__WORK REQUIRED__
Report each line from the entries in which "message" can be found.

[Dataset entries]
- Opening Delimiter -

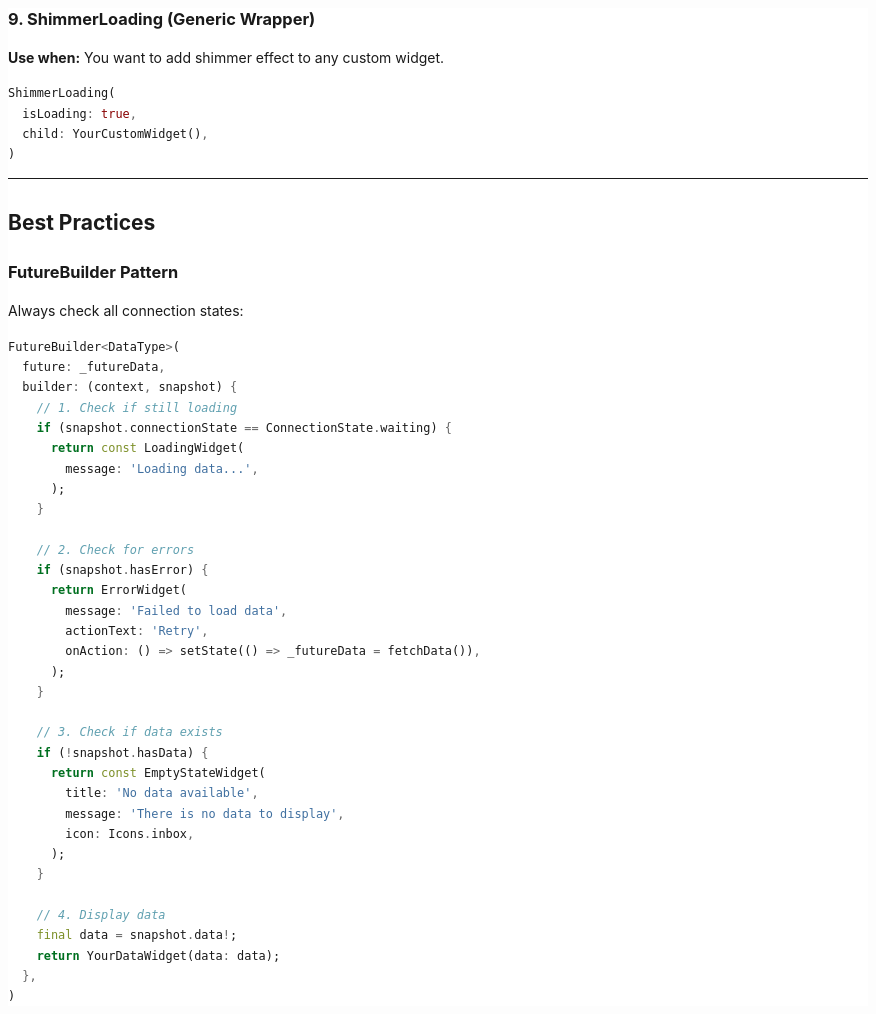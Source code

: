 
### 9. ShimmerLoading (Generic Wrapper)
**Use when:** You want to add shimmer effect to any custom widget.

```dart
ShimmerLoading(
  isLoading: true,
  child: YourCustomWidget(),
)
```

---

## Best Practices

### FutureBuilder Pattern
Always check all connection states:

```dart
FutureBuilder<DataType>(
  future: _futureData,
  builder: (context, snapshot) {
    // 1. Check if still loading
    if (snapshot.connectionState == ConnectionState.waiting) {
      return const LoadingWidget(
        message: 'Loading data...',
      );
    }
    
    // 2. Check for errors
    if (snapshot.hasError) {
      return ErrorWidget(
        message: 'Failed to load data',
        actionText: 'Retry',
        onAction: () => setState(() => _futureData = fetchData()),
      );
    }
    
    // 3. Check if data exists
    if (!snapshot.hasData) {
      return const EmptyStateWidget(
        title: 'No data available',
        message: 'There is no data to display',
        icon: Icons.inbox,
      );
    }
    
    // 4. Display data
    final data = snapshot.data!;
    return YourDataWidget(data: data);
  },
)
```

- Closing Delimiter -

__SOLVED EXERCISE__
        message: 'Loading data...',
        message: 'Failed to load data',
        message: 'There is no data to display',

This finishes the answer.